Des personnels et syndicalistes de l'aciérie Ascoval brûlent des pneus lors d'une manifestation devant l'usine de Saint-Saulve, le 24 octobre 2018
Des personnels et syndicalistes de l'aciérie Ascoval brûlent des pneus lors d'une manifestation devant l'usine de Saint-Saulve, le 24 octobre 2018 ( FRANCOIS LO PRESTI / AFP )

"Le délai de cinq semaines est bien. Cela permet à tout le monde de maintenir une pression pour accélérer les choses (....) Si on n'y arrive pas en cinq semaines, on n'y arrivera pas du tout", a-t-il ajouté.

"Les salariés sont maintenant impatients de connaître la conclusion de la dernière séance. Ils veulent savoir de quoi sera fait leur avenir", a réagi Nacim Bardi, délégué syndical CGT.

Après une semaine de blocage, les 281 salariés ont repris le travail lundi à l'aciérie de Saint-Saulve, qui fabrique des aciers spéciaux, créée en 1975 par le groupe de tubes en acier Vallourec, dont l'État est actionnaire.

- "Grand intérêt" -

Devenue Ascoval en 2017, l'aciérie de Saint-Saulve attend un repreneur depuis la liquidation judiciaire en février 2018 du groupe Asco Industries, à qui Vallourec avait cédé 60% de l'usine, tout en conservant 40% des engagements de commandes. Asco Industries est une holding, basée à Hagondange en Lorraine, ce qui explique que le tribunal de Strasbourg soit compétent pour Ascoval, même si l'usine se situe dans le Nord.

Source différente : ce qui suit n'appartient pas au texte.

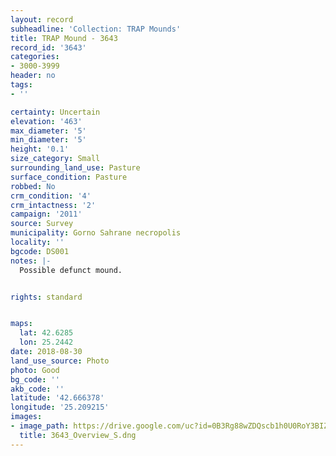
 ```yaml
---
layout: record
subheadline: 'Collection: TRAP Mounds'
title: TRAP Mound - 3643
record_id: '3643'
categories:
- 3000-3999
header: no
tags:
- ''

certainty: Uncertain
elevation: '463'
max_diameter: '5'
min_diameter: '5'
height: '0.1'
size_category: Small
surrounding_land_use: Pasture
surface_condition: Pasture
robbed: No
crm_condition: '4'
crm_intactness: '2'
campaign: '2011'
source: Survey
municipality: Gorno Sahrane necropolis
locality: ''
bgcode: DS001
notes: |-
  Possible defunct mound.


rights: standard


maps:
  lat: 42.6285
  lon: 25.2442
date: 2018-08-30
land_use_source: Photo
photo: Good
bg_code: ''
akb_code: ''
latitude: '42.666378'
longitude: '25.209215'
images:
- image_path: https://drive.google.com/uc?id=0B3Rg88wZDQscb1h0U0RoY3BIZ0U
  title: 3643_Overview_S.dng
---
```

Le suisse Schmolz+Bickenbach avait acquis fin janvier 2018 la plupart des actifs d'Asco Industries, sans inclure Ascoval dans le périmètre de cette reprise. En conséquence, Acoval était parti à la recherche de son propre repreneur.

Bruno Kopczynski, le 31 octobre 2018  à Saint-Saulve
Bruno Kopczynski, le 31 octobre 2018 à Saint-Saulve ( FRANCOIS LO PRESTI / AFP/Archives )

Fin octobre, l'horizon de l'aciérie s'était éclairci quand le projet de reprise de l'usine par Altifort avait été jugé "solide" et "crédible" par Bercy et le cabinet d'experts indépendants Roland Berger. Le gouvernement, qui y voit tout de même des "fragilités" persistantes, avait affirmé vouloir régler ce dossier d'ici à "début décembre".

"Il reste toujours à régler le problème Vallourec, concernant les bâtiments et le passif social, à boucler le financement et à compenser les volumes", actuellement achetés par Vallourec, a détaillé Bruno Kopczynski.

L'offre de départ d'Altifort impliquait que Vallourec maintienne pendant un an et demi son niveau actuel de commandes, mais le sidérurgiste a refusé, obligeant le gouvernement et le groupe franco-belge à travailler sur une proposition alternative avec des sources de financement et des clients supplémentaires.

Optimiste à la sortie de l'audience du tribunal à Strasbourg, le patron d'Altifort, Bart Gruyaert, a assuré que "beaucoup de clients se sont manifestés avec un grand intérêt".

"Je constate qu'aujourd'hui, on a plus d'intérêts que de capacités", a-t-il affirmé, affichant sa "confiance" que la date du 12 décembre soit "un délai suffisant pour boucler le dossier". "A condition que tout le monde travaille dans le même sens", a-t-il cependant averti.